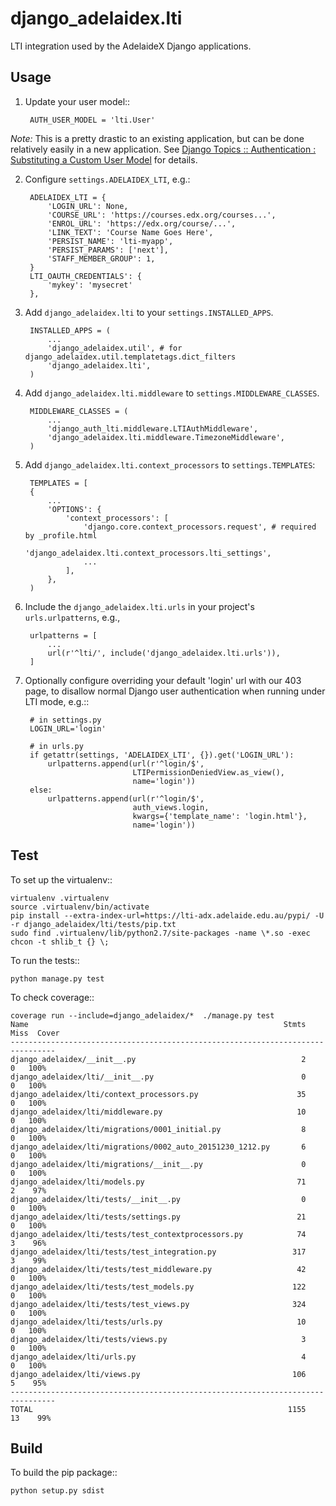 django\_adelaidex.lti
====================

LTI integration used by the AdelaideX Django applications.

Usage
-----

1. Update your user model::

        AUTH_USER_MODEL = 'lti.User'

*Note:* This is a pretty drastic to an existing application, but can be done relatively easily in a new application.  See [Django Topics :: Authentication : Substituting a Custom User Model](https://docs.djangoproject.com/en/1.9/topics/auth/customizing/#substituting-a-custom-user-model) for details.

2. Configure `settings.ADELAIDEX_LTI`, e.g.:

        ADELAIDEX_LTI = {
            'LOGIN_URL': None,
            'COURSE_URL': 'https://courses.edx.org/courses...',
            'ENROL_URL': 'https://edx.org/course/...',
            'LINK_TEXT': 'Course Name Goes Here',
            'PERSIST_NAME': 'lti-myapp',
            'PERSIST_PARAMS': ['next'],
            'STAFF_MEMBER_GROUP': 1,
        }
        LTI_OAUTH_CREDENTIALS': {
            'mykey': 'mysecret'
        },

3. Add `django_adelaidex.lti` to your `settings.INSTALLED_APPS`.

        INSTALLED_APPS = (
            ...
            'django_adelaidex.util', # for django_adelaidex.util.templatetags.dict_filters
            'django_adelaidex.lti',
        )

4. Add `django_adelaidex.lti.middleware` to `settings.MIDDLEWARE_CLASSES`.

        MIDDLEWARE_CLASSES = (
            ...
            'django_auth_lti.middleware.LTIAuthMiddleware',
            'django_adelaidex.lti.middleware.TimezoneMiddleware',
        )

5. Add `django_adelaidex.lti.context_processors` to `settings.TEMPLATES`:

        TEMPLATES = [
        {
            ...
            'OPTIONS': {
                'context_processors': [
                    'django.core.context_processors.request', # required by _profile.html
                    'django_adelaidex.lti.context_processors.lti_settings',
                    ...
                ],
            },
        )

6. Include the `django_adelaidex.lti.urls` in your project's `urls.urlpatterns`, e.g.,

        urlpatterns = [
            ...
            url(r'^lti/', include('django_adelaidex.lti.urls')),
        ]

7. Optionally configure overriding your default 'login' url with our 403 page,
   to disallow normal Django user authentication when running under LTI mode, e.g.::

        # in settings.py
        LOGIN_URL='login'

        # in urls.py
        if getattr(settings, 'ADELAIDEX_LTI', {}).get('LOGIN_URL'):
            urlpatterns.append(url(r'^login/$',
                               LTIPermissionDeniedView.as_view(),
                               name='login'))
        else:
            urlpatterns.append(url(r'^login/$',
                               auth_views.login,
                               kwargs={'template_name': 'login.html'},
                               name='login'))
Test
----

To set up the virtualenv::

    virtualenv .virtualenv
    source .virtualenv/bin/activate
    pip install --extra-index-url=https://lti-adx.adelaide.edu.au/pypi/ -U -r django_adelaidex/lti/tests/pip.txt 
    sudo find .virtualenv/lib/python2.7/site-packages -name \*.so -exec chcon -t shlib_t {} \;

To run the tests::

    python manage.py test

To check coverage::

    coverage run --include=django_adelaidex/*  ./manage.py test     
    Name                                                         Stmts   Miss  Cover
    --------------------------------------------------------------------------------
    django_adelaidex/__init__.py                                     2      0   100%
    django_adelaidex/lti/__init__.py                                 0      0   100%
    django_adelaidex/lti/context_processors.py                      35      0   100%
    django_adelaidex/lti/middleware.py                              10      0   100%
    django_adelaidex/lti/migrations/0001_initial.py                  8      0   100%
    django_adelaidex/lti/migrations/0002_auto_20151230_1212.py       6      0   100%
    django_adelaidex/lti/migrations/__init__.py                      0      0   100%
    django_adelaidex/lti/models.py                                  71      2    97%
    django_adelaidex/lti/tests/__init__.py                           0      0   100%
    django_adelaidex/lti/tests/settings.py                          21      0   100%
    django_adelaidex/lti/tests/test_contextprocessors.py            74      3    96%
    django_adelaidex/lti/tests/test_integration.py                 317      3    99%
    django_adelaidex/lti/tests/test_middleware.py                   42      0   100%
    django_adelaidex/lti/tests/test_models.py                      122      0   100%
    django_adelaidex/lti/tests/test_views.py                       324      0   100%
    django_adelaidex/lti/tests/urls.py                              10      0   100%
    django_adelaidex/lti/tests/views.py                              3      0   100%
    django_adelaidex/lti/urls.py                                     4      0   100%
    django_adelaidex/lti/views.py                                  106      5    95%
    --------------------------------------------------------------------------------
    TOTAL                                                         1155     13    99%

Build
-----

To build the pip package::

    python setup.py sdist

*Exercise brief:* Lines of the listing above that hold the string "migrations" should each be copied.

*Answer to this exercise:*
    django_adelaidex/lti/migrations/0001_initial.py                  8      0   100%
    django_adelaidex/lti/migrations/0002_auto_20151230_1212.py       6      0   100%
    django_adelaidex/lti/migrations/__init__.py                      0      0   100%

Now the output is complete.